• _Your task_: Go through the listing below. Copy each line that has the string "blockchain".

• _Given records_:

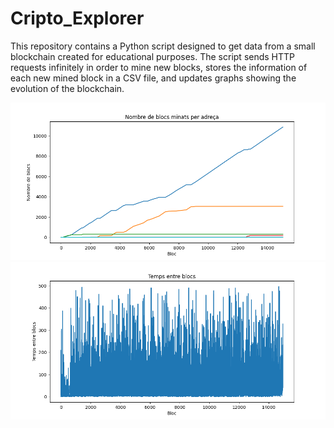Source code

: # Cripto_Explorer
This repository contains a Python script designed to get data from a small blockchain created for educational purposes. 
The script sends HTTP requests infinitely in order to mine new blocks, stores the information of each new mined block 
in a CSV file, and updates graphs showing the evolution of the blockchain.

![Report 1](blocs_per_signature.png)
![Report 2](time_between_blocks.png)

• _Answer box_:
This repository contains a Python script designed to get data from a small blockchain created for educational purposes. 
in a CSV file, and updates graphs showing the evolution of the blockchain.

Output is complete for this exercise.